The Minerazzi Project was initially intended as an indexing project. When first conceived by Dr. Garcia, it was hosted at the Microsoft Inovation Center of Inter American University of Puerto Rico. However, the project was diluted and changed numerous times. A few weeks after initially presenting the project concept at SES New York 2012, Dr. Garcia moved the project out of the MIC and redesigned it as a self-service search platform.
A little over a year later, the Minerazzi project is in beta testing. With the help of local librarians and developers, Dr. Garcia.
Once an index is built, users can start mining email addresses, phone number and other keywords straight from search result pages. Minerazzi also allows you to identify sets of keywords with common features such as number of occurrences, byte size, etc.
For business, Minerazzi allows an organization to build a small, searchable index relevant to any specific set of data. Things like products and services, market information even a competitor index can be built quickly for employees to search and mine. Such a unique, topic-specific index can be ideal for researchers to store, share and search information.
When released to the public, the service will require users to sign up and open an account. Once that account is open, you can start crawling.
Using it is relatively simple. Pick your vertical – news, sports, etc or use something more meaningful like the local music scene, internal departmental resources and Minerazzi helps you search and index documents on that topic. Minerazzi then crawls the Web in search for your documents, when it finds matches, it adds it to your index. That data can then be searched by friends, clients, co-workers or anyone else with whom share access.
Minerazzi uses 11 different interactive search modes to help control the data that is crawled. Some modes make sense like AND, which includes all terms in your search and OR which will look for documents that match any term specified. There are other search modes like NOT AND, NOR, EXCLUSIVE OR and even PROXIMITY, which allows you to specify a number and two terms in any order that are separated by no more than the number you chose.
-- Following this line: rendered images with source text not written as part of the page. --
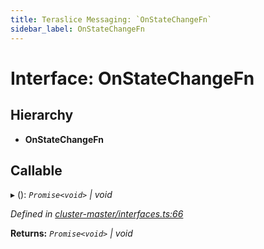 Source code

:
 ```yaml
---
title: Teraslice Messaging: `OnStateChangeFn`
sidebar_label: OnStateChangeFn
---
```


# Interface: OnStateChangeFn

## Hierarchy

* **OnStateChangeFn**

## Callable

▸ (): *`Promise<void>` | void*

*Defined in [cluster-master/interfaces.ts:66](https://github.com/terascope/teraslice/blob/9dc0f8b8/packages/teraslice-messaging/src/cluster-master/interfaces.ts#L66)*

**Returns:** *`Promise<void>` | void*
The science behind these modes is sound. Looking at two metrics – the ration of AND/OR search results and EXACT/AND results provide some important signals. In addition to helping with mining content from your index, these ratios also provide important clues about the nature of a search engine index and its content.
“In general, we can compute other types of search mode results ratios to extract very useful information,” Garcia said. “With some of these ratios we can estimate the organic/inorganic incompatibility of keywords in a collection.”
Garcia emphasizes that Minerazzi places users at the center of the search experience. Instead of limiting users to a list of results, Minerazzi allows users to interact more with the returned data beyond simply staring down a list of links and clicking.
“In my book, that is a technology waste. It is like sending your eyes to ‘window shopping’ across an oversized digital mall. Boring!” Garcia told Search Engine Watch. “With Minerazzi, users interact at query time with search result pages, extracting information that matter to them, and doing something with that information.”
Minnerazzi is still in beta testing with no official public launch date at this time. Garcia and his team are hoping to have it available within the coming weeks.